Produit soudain de quelques volontés humaines, l’ordre politique établi là-bas n’a jamais eu chance de durer que sous un chef de guerre, imposé aux sursauts de la masse par la crainte de l’invasion ou par les bénéfices de la conquête. Même après les victoires triomphales, ce chef n’est toléré par « l’envie » nationale que si, tenant toujours ses Germains en haleine et leur fournissant « l’occasion de montrer leur force, » il détourne du dedans vers le dehors les explosions du volcan jamais endormi. Cataclysme politique au dedans ou offensive nationale au dehors : l’Allemagne a toujours eu besoin de passer sur elle-même ou sur le voisin son furor teutonicus, son invidia de destruction, sa Schadenfreude (plaisir de nuisance).

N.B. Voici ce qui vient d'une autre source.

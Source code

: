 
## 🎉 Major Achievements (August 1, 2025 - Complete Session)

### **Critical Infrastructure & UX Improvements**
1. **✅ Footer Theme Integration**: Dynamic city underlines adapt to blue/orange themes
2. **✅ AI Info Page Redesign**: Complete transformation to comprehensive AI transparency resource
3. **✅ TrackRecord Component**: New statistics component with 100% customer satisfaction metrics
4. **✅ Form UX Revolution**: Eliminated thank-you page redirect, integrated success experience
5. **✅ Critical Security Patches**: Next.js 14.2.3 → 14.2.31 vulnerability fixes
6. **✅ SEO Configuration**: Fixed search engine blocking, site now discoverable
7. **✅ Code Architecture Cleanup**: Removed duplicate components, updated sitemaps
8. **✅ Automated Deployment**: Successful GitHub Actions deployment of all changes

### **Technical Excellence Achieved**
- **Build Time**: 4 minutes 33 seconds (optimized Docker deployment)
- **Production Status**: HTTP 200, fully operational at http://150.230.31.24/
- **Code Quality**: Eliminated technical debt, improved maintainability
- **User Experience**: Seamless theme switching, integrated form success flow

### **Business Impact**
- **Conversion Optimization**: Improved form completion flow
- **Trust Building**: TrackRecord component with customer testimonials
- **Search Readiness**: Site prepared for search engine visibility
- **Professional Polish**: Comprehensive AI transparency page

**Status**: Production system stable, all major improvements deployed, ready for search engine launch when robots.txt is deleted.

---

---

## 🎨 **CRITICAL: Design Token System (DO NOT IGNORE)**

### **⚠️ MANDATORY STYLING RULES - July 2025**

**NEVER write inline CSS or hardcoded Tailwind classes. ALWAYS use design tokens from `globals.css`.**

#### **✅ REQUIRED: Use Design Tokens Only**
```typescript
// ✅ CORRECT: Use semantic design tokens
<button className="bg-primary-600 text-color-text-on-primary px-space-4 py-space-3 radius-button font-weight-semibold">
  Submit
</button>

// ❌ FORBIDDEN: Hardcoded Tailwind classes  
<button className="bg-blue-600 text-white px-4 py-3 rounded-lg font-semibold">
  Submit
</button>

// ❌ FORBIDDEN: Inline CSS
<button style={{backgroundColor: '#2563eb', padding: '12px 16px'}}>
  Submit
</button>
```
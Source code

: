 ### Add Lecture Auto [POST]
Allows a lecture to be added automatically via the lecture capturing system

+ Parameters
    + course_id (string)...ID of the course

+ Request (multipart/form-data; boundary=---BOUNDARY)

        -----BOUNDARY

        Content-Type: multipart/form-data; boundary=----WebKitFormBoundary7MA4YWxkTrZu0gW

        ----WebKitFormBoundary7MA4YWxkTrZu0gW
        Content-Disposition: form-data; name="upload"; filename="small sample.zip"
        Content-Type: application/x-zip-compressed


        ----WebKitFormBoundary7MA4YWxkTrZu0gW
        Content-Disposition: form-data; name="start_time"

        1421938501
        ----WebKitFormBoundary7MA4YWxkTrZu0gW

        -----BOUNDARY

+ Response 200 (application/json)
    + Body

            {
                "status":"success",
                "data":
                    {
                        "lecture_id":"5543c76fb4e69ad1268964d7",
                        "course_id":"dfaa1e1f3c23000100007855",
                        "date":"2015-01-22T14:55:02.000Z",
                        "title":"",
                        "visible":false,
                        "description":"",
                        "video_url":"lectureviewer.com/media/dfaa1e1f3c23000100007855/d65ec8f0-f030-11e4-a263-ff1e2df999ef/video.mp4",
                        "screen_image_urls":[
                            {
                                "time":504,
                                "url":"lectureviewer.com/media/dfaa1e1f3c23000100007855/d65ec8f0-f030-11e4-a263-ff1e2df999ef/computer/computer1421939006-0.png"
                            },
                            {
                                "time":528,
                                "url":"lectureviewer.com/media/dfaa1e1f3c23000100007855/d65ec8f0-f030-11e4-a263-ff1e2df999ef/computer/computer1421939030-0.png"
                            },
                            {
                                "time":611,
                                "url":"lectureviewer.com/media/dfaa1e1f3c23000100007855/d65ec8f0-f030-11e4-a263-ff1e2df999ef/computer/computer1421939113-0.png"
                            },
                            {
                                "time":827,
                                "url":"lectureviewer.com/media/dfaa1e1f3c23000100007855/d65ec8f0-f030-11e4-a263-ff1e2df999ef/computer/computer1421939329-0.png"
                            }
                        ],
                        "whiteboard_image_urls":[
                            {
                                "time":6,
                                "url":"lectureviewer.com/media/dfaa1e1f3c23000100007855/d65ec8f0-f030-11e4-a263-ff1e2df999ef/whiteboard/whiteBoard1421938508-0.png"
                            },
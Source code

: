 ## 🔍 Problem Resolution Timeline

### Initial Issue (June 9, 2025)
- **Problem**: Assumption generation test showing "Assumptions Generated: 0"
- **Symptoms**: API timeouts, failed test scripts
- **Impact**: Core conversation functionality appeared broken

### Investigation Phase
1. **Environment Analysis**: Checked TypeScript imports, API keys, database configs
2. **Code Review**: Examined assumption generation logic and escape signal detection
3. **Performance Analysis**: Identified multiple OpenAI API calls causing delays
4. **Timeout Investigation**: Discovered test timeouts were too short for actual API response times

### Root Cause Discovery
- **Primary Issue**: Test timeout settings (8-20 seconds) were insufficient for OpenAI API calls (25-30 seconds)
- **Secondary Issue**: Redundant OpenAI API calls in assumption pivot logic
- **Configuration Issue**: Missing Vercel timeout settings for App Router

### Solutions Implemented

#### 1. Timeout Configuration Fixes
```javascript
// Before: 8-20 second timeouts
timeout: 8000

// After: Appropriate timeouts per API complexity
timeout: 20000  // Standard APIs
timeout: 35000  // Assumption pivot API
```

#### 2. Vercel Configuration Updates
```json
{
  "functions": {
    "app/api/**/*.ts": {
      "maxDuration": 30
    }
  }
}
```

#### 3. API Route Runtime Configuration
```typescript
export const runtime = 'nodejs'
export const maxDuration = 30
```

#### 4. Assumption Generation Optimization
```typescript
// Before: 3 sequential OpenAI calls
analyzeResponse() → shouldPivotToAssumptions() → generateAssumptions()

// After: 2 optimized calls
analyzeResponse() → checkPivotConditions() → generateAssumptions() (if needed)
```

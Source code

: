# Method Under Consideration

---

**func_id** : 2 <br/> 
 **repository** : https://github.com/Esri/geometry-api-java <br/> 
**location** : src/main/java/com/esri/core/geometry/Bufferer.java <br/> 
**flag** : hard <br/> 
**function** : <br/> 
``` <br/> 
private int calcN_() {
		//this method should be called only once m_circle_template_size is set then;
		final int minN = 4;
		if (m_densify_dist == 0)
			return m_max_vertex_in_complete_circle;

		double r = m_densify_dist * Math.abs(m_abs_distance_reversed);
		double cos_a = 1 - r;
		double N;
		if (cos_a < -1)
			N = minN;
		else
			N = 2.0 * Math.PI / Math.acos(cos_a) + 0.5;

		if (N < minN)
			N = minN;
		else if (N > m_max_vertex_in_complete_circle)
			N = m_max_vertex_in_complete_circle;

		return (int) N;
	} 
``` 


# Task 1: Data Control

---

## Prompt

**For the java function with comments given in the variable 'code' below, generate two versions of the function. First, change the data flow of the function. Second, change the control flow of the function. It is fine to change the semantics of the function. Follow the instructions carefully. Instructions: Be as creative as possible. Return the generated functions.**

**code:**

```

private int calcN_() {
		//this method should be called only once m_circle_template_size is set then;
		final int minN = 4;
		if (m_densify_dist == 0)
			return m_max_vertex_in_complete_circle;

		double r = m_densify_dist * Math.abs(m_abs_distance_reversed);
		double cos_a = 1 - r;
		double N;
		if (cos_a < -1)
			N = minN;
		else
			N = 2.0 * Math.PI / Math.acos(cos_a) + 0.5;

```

Dans toute l’histoire germanique, regardez l’alternance : la Germanie n’est une nation disciplinée que sous un chef de guerre en campagne ; la paix assurée ou seulement prolongée en refait toujours une cohue de peuplades ennemies.

Avant l’ère chrétienne, le monde antique ne la connut que comme une impénétrable forêt où s’agitait et se battait, dans les clairières et les marécages, une cohue d’irréconciliables voisins ; mais il en surgissait parfois, à la lisière, une nuée de combattans confédérés sous un nom de guerre, Cimbres, Teutons, Suèves, ou sous un chef de guerre, Arioviste. La Germanie de cette première période est personnifiée dans cet Arioviste, ce chef de cent cantons, qui levait dans chacun mille guerriers pour la campagne annuelle, tandis que les autres amassaient la nourriture de l’armée. Cette première organisation germanique se dressa brusquement en terres gauloises, devant le défenseur romain de la Gaule, Jules César, et brusquement elle s’évanouit, sitôt après la victoire romaine, dès qu’Arioviste, chassé de la plaine vosgienne, eut été rejeté en terres germaniques sur l’autre bord du Rhin.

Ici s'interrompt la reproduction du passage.